DATA SUPPLIED:
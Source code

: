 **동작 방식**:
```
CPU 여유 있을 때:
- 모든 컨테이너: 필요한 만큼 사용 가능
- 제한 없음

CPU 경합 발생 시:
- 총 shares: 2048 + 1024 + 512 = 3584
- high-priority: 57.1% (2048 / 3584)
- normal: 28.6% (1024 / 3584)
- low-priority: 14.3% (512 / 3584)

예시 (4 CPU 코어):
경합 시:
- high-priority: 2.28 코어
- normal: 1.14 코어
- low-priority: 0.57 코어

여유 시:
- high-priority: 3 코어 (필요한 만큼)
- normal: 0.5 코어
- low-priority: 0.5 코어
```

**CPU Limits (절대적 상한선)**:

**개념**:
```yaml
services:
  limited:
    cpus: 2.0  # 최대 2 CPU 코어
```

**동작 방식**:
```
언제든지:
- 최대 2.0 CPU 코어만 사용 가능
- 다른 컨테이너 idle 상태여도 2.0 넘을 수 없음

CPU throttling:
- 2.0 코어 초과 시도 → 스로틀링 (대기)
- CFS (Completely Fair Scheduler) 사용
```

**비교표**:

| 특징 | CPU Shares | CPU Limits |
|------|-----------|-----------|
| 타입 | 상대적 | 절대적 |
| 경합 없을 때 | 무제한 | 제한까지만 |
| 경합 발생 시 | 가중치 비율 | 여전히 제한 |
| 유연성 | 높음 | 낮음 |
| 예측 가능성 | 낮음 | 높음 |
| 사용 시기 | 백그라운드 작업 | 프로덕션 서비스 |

TO DO: Only the lines above that hold "high" are wanted. Show every one of them.

EXERCISE RESPONSE:
- high-priority: 57.1% (2048 / 3584)
- high-priority: 2.28 코어
- high-priority: 3 코어 (필요한 만큼)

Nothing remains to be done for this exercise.